Data under study
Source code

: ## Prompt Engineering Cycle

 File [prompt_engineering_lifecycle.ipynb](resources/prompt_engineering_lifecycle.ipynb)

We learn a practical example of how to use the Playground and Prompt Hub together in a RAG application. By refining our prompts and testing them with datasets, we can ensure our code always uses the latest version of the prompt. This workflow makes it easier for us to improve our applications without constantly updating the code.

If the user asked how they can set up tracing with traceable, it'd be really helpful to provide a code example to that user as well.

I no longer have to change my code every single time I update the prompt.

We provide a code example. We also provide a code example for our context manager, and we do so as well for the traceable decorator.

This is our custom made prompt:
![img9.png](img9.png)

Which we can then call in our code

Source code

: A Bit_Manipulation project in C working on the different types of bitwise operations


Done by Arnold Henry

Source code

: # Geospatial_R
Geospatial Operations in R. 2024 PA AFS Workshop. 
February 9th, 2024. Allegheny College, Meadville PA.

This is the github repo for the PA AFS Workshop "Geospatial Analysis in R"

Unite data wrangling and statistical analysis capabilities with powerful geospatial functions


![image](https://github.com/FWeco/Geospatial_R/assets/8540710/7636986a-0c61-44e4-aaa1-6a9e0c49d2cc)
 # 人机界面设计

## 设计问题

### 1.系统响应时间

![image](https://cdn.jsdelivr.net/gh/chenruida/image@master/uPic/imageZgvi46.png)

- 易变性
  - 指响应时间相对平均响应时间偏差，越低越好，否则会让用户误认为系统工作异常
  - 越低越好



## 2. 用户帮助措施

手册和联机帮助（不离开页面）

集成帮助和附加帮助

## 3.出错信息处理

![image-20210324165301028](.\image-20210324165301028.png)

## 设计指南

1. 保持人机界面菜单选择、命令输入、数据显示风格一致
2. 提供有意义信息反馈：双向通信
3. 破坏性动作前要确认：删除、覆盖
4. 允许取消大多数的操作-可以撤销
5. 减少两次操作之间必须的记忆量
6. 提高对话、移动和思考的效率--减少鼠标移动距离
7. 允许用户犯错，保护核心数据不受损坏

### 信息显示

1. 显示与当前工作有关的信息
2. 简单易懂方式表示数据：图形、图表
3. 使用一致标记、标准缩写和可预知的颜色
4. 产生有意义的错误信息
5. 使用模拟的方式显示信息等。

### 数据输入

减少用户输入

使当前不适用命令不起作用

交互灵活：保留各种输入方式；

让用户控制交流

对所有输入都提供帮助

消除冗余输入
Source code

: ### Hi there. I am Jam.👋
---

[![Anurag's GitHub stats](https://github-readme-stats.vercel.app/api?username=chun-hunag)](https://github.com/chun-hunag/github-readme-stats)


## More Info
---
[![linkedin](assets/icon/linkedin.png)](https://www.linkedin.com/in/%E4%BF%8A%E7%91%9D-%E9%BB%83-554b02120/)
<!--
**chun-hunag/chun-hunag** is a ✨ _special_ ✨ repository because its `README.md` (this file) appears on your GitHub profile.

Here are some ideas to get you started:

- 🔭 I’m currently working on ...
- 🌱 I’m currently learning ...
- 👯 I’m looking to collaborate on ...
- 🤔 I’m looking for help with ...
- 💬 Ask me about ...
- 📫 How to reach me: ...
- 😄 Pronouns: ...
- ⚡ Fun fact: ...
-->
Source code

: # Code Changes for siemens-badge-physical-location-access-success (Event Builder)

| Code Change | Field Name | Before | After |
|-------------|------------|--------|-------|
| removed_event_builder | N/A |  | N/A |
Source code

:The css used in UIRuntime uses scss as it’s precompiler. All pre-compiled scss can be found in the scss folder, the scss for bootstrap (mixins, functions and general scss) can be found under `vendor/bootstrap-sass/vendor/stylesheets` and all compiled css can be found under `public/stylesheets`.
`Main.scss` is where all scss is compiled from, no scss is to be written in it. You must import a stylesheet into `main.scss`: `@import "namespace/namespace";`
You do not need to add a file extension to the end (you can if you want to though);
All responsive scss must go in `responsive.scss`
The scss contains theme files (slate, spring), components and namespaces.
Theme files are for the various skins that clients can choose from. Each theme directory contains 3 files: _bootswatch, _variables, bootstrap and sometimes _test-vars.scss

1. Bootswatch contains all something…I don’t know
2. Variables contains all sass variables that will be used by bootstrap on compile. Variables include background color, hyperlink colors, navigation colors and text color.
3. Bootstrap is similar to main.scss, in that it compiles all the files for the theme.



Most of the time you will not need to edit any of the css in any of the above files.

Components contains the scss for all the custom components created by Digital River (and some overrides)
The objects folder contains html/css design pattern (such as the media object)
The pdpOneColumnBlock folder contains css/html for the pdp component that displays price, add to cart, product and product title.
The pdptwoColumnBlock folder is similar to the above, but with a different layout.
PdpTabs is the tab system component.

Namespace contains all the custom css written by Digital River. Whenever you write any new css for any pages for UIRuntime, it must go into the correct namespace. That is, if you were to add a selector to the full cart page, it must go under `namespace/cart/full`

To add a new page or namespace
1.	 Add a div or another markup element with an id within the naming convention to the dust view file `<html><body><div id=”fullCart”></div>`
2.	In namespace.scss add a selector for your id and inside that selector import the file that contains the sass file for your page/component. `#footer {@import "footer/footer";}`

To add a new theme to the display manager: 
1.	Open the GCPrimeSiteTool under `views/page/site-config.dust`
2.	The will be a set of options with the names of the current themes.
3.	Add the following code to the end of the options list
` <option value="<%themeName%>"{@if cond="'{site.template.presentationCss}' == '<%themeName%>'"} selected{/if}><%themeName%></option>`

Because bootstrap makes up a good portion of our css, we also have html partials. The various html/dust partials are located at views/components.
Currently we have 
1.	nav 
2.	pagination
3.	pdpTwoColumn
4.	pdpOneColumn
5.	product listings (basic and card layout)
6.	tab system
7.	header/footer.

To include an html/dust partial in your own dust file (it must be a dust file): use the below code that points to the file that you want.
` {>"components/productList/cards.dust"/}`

...

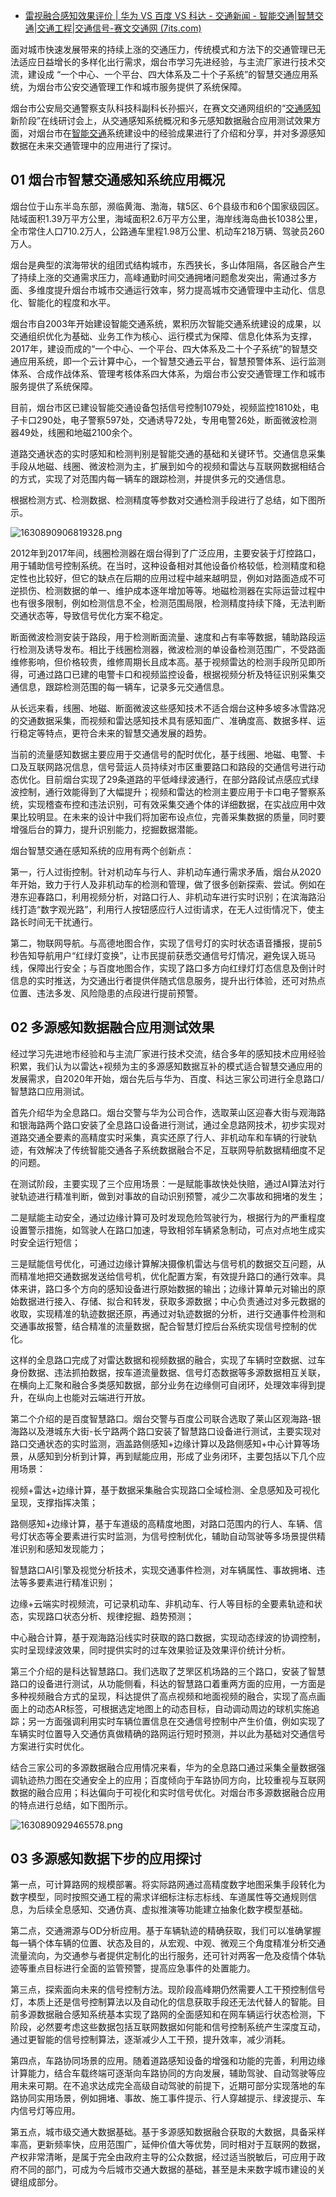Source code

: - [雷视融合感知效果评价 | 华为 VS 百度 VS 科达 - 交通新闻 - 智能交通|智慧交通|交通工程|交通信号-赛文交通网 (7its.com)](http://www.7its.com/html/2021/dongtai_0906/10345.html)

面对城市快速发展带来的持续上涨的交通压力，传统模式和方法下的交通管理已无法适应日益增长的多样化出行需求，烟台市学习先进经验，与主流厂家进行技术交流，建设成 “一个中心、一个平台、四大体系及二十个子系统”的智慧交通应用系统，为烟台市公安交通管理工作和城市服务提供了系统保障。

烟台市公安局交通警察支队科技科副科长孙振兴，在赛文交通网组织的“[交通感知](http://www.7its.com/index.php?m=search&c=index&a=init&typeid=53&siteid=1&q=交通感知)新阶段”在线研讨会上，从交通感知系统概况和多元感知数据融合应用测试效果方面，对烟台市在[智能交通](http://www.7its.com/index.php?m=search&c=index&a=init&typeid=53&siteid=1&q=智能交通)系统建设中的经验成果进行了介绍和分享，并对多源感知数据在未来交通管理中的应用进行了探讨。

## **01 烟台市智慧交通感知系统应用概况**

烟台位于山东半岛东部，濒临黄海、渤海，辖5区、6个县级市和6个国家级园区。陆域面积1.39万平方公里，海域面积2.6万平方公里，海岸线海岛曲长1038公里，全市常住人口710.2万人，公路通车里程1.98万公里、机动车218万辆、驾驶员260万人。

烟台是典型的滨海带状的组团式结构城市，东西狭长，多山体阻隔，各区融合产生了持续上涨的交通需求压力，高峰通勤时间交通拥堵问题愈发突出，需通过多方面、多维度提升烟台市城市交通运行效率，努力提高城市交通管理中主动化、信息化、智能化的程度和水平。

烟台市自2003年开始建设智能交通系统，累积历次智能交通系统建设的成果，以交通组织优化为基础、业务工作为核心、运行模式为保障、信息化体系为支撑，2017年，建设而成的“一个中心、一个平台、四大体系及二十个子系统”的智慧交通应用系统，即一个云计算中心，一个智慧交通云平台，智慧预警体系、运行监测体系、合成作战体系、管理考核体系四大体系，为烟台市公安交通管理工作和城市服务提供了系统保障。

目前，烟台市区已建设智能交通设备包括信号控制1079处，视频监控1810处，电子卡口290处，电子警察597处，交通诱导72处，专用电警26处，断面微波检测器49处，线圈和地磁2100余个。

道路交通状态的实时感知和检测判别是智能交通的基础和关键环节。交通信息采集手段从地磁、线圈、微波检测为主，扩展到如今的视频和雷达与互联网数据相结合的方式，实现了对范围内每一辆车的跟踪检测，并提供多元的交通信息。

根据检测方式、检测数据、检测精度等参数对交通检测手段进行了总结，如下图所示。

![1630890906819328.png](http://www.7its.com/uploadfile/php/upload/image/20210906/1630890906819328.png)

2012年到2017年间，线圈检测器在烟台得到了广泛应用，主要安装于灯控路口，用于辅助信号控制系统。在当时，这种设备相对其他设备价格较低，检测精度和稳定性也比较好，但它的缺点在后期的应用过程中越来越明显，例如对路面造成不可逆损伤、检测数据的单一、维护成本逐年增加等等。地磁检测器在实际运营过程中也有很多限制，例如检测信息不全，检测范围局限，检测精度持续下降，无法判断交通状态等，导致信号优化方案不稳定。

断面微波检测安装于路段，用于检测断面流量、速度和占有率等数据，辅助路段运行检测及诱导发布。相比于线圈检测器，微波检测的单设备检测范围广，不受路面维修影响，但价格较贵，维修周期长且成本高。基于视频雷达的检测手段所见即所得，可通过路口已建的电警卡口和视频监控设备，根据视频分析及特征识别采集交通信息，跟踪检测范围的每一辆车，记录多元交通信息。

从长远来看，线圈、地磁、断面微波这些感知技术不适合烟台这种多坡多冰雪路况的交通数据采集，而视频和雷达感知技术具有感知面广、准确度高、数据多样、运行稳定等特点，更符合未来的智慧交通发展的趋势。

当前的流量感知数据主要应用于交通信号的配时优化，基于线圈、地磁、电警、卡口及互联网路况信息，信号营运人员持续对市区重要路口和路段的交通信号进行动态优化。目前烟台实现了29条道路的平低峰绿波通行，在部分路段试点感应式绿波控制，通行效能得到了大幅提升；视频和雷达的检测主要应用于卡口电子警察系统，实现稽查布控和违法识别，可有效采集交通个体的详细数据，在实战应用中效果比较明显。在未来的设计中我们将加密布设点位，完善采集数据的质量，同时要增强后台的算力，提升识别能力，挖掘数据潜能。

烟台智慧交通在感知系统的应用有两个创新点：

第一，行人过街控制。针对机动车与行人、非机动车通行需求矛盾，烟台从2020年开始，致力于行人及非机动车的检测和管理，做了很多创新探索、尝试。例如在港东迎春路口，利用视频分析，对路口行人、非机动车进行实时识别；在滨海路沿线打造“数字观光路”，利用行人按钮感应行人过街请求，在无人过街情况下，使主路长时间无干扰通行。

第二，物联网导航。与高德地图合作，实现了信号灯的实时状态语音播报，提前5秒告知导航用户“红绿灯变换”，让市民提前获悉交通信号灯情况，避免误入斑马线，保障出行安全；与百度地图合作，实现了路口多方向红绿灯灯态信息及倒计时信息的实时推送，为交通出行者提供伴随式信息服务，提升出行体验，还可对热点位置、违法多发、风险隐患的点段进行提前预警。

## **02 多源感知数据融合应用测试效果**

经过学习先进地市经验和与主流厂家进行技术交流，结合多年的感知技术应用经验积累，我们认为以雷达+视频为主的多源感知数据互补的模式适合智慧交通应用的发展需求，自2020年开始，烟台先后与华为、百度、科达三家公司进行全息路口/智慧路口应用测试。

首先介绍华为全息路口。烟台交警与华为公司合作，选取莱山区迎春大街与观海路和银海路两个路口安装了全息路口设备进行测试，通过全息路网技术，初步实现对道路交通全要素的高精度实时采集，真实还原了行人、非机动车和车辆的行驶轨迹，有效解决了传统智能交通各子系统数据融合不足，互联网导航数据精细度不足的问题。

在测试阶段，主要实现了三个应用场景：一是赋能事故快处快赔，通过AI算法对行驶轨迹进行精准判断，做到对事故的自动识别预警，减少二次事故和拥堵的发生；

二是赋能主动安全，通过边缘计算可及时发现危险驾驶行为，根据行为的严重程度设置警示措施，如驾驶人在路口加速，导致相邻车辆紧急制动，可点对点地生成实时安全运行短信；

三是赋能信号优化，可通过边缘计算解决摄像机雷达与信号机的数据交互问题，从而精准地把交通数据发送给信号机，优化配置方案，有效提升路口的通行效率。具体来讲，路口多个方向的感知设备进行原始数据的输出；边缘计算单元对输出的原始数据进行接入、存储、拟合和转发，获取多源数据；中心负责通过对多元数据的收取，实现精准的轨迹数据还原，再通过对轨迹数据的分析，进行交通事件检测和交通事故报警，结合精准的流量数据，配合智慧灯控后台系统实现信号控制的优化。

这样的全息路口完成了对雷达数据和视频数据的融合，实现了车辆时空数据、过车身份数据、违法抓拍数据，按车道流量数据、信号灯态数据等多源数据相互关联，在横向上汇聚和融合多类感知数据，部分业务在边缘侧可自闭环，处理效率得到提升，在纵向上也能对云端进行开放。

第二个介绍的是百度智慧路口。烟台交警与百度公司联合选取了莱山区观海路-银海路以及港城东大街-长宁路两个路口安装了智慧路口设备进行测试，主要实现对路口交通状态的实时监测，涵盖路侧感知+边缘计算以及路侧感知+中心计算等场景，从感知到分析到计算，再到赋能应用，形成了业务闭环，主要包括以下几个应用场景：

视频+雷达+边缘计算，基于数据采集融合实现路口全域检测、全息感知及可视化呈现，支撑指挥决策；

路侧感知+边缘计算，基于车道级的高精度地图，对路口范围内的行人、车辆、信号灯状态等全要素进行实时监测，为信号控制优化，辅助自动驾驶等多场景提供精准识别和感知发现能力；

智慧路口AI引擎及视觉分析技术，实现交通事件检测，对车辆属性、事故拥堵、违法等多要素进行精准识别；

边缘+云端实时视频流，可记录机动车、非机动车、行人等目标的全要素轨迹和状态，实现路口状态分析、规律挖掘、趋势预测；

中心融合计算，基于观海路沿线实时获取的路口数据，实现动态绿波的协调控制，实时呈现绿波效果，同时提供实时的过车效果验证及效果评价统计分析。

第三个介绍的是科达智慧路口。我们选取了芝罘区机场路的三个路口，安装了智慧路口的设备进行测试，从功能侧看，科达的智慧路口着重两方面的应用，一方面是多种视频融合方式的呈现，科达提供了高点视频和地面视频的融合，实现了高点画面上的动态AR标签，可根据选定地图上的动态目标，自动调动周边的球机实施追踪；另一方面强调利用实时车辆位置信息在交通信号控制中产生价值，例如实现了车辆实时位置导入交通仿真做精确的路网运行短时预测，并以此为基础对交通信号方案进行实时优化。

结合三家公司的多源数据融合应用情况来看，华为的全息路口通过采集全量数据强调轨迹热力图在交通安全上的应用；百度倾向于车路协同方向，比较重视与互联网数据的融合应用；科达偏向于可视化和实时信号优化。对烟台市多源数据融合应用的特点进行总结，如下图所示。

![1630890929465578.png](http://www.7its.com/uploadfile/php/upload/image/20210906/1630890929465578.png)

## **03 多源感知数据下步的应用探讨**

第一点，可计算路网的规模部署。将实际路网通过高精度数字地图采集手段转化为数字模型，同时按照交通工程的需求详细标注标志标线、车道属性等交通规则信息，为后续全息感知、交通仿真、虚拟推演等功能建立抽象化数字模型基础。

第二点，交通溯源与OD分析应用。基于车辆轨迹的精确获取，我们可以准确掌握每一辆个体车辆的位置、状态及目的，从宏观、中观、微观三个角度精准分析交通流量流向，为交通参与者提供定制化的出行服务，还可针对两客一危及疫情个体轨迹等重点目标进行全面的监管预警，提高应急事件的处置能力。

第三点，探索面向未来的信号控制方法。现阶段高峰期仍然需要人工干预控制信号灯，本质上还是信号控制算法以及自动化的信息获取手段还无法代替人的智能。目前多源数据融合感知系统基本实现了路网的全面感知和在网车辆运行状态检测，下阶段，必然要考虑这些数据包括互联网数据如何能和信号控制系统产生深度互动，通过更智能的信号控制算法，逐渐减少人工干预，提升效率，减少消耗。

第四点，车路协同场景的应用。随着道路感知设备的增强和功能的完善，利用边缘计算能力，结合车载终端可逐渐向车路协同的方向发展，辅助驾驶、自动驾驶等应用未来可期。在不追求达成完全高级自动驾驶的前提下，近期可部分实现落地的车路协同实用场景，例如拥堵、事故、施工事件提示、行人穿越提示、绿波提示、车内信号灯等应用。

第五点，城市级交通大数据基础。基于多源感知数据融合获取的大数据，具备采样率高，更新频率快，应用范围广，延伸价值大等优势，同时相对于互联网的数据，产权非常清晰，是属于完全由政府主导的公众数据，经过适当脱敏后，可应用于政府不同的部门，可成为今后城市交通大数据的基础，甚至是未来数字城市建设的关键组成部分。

--

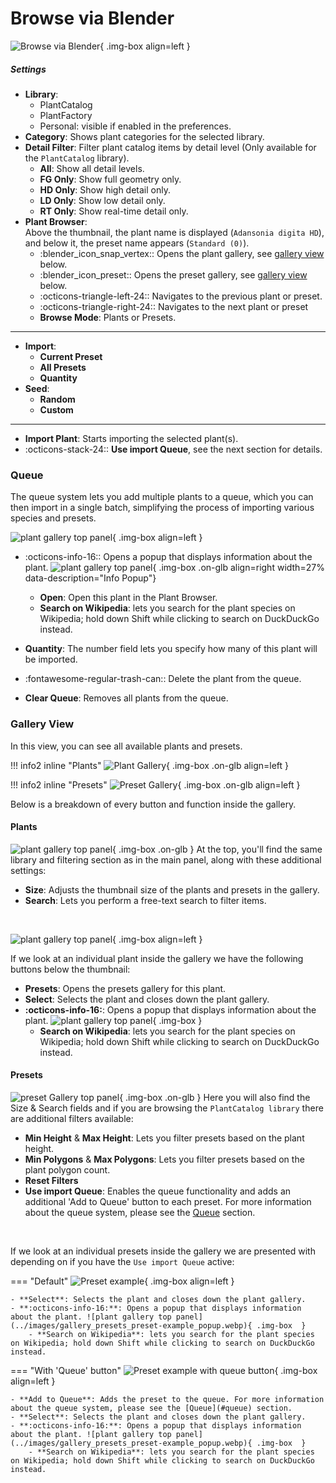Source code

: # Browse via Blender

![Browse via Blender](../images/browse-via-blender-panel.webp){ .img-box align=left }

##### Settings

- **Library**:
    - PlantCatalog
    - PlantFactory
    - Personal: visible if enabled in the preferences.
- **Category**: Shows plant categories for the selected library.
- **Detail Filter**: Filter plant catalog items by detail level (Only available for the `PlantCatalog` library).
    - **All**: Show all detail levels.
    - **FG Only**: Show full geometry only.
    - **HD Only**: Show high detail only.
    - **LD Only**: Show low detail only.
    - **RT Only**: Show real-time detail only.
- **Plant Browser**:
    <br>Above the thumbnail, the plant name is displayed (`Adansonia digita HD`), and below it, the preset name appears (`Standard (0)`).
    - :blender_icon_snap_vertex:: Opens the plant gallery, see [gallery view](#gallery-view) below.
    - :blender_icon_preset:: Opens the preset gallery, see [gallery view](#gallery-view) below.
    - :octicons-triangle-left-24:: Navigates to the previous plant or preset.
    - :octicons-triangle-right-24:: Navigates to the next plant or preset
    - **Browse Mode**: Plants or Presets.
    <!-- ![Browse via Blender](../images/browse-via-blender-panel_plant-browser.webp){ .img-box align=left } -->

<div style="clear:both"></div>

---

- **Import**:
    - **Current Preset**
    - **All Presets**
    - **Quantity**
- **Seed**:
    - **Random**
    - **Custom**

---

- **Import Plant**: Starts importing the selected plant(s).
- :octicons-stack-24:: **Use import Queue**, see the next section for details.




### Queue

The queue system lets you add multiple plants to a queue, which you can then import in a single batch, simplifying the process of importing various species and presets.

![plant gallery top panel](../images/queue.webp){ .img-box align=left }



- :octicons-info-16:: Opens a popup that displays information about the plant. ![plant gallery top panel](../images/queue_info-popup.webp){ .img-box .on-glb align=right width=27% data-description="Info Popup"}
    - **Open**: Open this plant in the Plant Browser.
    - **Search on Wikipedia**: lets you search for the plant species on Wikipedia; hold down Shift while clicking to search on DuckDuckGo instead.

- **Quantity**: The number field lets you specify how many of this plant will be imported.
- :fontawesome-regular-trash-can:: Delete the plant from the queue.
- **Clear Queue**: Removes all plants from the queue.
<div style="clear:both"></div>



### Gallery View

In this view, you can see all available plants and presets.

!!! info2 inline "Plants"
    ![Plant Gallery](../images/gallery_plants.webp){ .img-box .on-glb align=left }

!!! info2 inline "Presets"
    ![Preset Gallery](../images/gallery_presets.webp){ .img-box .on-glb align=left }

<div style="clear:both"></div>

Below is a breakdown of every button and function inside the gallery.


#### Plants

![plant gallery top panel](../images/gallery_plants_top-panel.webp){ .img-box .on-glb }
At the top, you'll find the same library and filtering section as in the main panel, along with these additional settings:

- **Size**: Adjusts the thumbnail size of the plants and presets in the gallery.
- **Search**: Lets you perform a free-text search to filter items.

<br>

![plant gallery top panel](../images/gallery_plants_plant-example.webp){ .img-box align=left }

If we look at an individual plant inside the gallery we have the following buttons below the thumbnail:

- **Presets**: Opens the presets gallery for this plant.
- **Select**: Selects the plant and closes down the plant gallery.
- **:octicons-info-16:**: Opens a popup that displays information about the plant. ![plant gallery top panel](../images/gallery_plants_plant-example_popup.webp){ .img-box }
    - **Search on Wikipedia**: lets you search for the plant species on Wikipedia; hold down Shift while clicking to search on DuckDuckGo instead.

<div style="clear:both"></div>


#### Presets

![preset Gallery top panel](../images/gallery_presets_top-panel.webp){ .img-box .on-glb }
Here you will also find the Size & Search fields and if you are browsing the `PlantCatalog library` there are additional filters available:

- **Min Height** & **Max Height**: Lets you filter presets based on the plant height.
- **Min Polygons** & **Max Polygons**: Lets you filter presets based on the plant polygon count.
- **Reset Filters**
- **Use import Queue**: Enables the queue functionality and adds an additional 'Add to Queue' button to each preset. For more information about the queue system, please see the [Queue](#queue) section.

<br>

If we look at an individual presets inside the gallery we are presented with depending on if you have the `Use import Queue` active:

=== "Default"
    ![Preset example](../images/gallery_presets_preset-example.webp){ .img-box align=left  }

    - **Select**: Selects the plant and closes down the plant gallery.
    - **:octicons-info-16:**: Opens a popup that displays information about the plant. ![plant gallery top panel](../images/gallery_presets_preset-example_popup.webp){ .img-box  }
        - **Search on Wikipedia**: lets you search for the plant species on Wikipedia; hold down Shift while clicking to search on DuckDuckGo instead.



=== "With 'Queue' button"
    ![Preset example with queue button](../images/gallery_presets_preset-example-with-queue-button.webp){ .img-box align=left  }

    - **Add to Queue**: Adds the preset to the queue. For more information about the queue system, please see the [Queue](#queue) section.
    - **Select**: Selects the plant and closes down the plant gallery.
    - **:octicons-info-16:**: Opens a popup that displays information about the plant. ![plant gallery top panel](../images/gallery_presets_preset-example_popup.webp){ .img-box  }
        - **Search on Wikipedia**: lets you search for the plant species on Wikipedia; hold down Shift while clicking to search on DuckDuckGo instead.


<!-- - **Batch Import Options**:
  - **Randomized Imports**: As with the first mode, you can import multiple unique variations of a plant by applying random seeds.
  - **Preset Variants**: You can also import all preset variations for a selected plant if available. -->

Task objective
What you give back must be the stretch above, starting at the line with "## 2. 用户帮助措施" and ending at the line with "1. 显示与当前工作有关的信息", copied exactly.

Problem solution
## 2. 用户帮助措施

手册和联机帮助（不离开页面）

集成帮助和附加帮助

## 3.出错信息处理

![image-20210324165301028](.\image-20210324165301028.png)

## 设计指南

1. 保持人机界面菜单选择、命令输入、数据显示风格一致
2. 提供有意义信息反馈：双向通信
3. 破坏性动作前要确认：删除、覆盖
4. 允许取消大多数的操作-可以撤销
5. 减少两次操作之间必须的记忆量
6. 提高对话、移动和思考的效率--减少鼠标移动距离
7. 允许用户犯错，保护核心数据不受损坏

### 信息显示

1. 显示与当前工作有关的信息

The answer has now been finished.